Did both of your parents die in Wisconsin?
Has your brother never mentioned anything about what happened to the will?
His sending the payment to beneficiaries from his personal account is highly irregular and suspicious--there should have been an estate account opened up if in fact he opened up probate, which it appears that he didn't. Probably giving beneficiaries some "chump change" out of guilt for the greater amount he may have misappropriated. Conniving indeed--to the max!!!!
With a little bit of investigating on your own or with the assistance of a Wisconsin probate attorney or private investigator, you will most likely be able to uncover his misdeeds and force him to pay up or face legal consequences for his actions.
Please consult with a Wisconsin probate attorney (who practices in the same town or county where your father died) to decide if it would be to your advantage to open up probate yourself (or your attorney would open it up on your behalf), which would then give you or your attorney the legal authority to contact banks, insurance companies, and any other asset holders to get information about your father's bank accounts, retirement accounts, etc. and also order copies of your father's state and federal tax returns for at least the last 2 years he was alive to get other clues about his financial matters.
Go online to check the county courthouse probate records (for whatever county in Wisconsin that the deaths occurred in) and land records, searching by using your father's name to see what results may come up and your brother's name, to see if there were any court cases or land ownership involving his name.

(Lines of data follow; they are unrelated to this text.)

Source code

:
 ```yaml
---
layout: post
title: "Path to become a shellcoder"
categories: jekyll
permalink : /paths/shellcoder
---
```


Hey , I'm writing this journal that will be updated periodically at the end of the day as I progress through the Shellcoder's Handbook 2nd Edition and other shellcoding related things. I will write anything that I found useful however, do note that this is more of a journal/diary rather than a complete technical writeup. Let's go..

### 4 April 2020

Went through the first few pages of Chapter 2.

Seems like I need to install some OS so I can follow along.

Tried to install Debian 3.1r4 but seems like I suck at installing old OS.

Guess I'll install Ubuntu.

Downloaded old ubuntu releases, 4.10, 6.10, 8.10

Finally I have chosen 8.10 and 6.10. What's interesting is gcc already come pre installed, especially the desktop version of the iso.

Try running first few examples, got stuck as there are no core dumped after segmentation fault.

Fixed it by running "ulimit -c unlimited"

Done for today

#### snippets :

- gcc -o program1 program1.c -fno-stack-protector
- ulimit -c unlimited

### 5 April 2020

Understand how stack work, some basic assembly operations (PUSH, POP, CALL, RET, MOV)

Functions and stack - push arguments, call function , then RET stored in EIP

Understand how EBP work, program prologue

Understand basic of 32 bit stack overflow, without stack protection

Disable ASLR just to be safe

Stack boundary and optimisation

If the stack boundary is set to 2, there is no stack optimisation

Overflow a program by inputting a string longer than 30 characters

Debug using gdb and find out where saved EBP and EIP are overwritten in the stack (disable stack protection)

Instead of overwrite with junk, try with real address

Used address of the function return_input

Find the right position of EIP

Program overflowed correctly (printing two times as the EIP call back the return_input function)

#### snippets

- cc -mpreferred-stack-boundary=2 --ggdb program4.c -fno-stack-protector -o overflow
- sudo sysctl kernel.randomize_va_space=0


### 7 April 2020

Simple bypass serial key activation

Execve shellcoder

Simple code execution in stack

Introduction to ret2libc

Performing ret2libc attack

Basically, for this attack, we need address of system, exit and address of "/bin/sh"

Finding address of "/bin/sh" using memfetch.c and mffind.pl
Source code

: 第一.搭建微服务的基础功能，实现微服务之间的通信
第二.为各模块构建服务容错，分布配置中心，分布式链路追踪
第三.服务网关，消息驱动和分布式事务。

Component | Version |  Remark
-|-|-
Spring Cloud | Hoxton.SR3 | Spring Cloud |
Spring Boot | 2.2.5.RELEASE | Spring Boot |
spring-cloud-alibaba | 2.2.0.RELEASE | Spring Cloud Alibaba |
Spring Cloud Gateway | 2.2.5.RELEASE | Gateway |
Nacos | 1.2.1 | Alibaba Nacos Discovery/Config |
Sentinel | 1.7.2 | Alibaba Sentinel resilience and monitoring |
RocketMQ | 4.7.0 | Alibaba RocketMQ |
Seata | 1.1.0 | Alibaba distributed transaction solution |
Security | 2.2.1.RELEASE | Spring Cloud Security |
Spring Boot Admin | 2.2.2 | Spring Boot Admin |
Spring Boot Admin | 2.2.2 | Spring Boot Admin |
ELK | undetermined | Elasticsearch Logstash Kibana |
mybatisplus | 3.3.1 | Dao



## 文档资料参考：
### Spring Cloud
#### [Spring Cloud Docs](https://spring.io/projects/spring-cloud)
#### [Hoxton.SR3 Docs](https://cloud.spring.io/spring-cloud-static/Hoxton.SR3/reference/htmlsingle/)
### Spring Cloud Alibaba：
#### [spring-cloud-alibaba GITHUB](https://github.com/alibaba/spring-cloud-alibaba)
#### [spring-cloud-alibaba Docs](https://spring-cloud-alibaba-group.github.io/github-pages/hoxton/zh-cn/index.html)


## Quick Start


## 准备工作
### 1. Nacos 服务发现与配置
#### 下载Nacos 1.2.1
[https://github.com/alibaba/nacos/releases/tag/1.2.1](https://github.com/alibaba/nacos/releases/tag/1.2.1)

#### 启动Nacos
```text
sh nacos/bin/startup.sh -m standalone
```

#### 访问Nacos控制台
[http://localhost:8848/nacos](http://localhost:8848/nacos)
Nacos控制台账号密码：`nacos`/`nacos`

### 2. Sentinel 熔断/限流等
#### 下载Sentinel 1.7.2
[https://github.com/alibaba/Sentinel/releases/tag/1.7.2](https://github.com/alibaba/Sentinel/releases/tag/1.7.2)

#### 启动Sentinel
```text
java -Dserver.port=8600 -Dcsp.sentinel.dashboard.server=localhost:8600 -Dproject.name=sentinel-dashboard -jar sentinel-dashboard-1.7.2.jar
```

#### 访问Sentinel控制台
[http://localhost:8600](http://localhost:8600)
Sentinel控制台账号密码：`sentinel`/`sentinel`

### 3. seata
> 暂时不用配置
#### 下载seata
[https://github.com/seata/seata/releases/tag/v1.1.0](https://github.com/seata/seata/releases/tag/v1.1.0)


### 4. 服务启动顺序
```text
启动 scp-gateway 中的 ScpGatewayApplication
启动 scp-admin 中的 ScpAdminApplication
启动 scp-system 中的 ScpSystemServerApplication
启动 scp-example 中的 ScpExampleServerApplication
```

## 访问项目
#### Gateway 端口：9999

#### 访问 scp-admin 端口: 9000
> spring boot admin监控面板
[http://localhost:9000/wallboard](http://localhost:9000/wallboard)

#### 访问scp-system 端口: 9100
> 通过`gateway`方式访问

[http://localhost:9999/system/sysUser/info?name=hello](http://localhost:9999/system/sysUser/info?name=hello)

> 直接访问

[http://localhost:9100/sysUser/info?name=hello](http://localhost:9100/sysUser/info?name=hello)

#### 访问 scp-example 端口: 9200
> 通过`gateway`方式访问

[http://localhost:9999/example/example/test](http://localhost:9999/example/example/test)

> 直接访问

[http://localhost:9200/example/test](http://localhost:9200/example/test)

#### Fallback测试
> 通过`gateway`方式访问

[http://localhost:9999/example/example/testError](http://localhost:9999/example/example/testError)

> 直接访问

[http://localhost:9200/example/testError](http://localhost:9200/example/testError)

I sure hope that your brother did not get your father to issue your brother a signed power of attorney that would have given your brother to handle your father's financial matters. If a power of attorney was granted, he could have used that fraudulently to have your brother's name added to your father's bank account or to change beneficiary designations on your father's life insurance policies to pay your brother only (which is illegal if he did that in fact). If you or your attorney discover that this has happened, you will have to decide whether you wish to charge him with breach of fiduciary duty or abuse of power of attorney or theft/misappropriation of assets (with the way he mishandled his father's assets--if he never filed to open up probate, then he had no legal authority to distribute any of your father's assets because he never received paperwork from the court to authorize him to act as executor).
I sure hope brother has some of his assets in savings or squirreled away, because if you all can prove what he has done, he will have to turn over some of that money to you!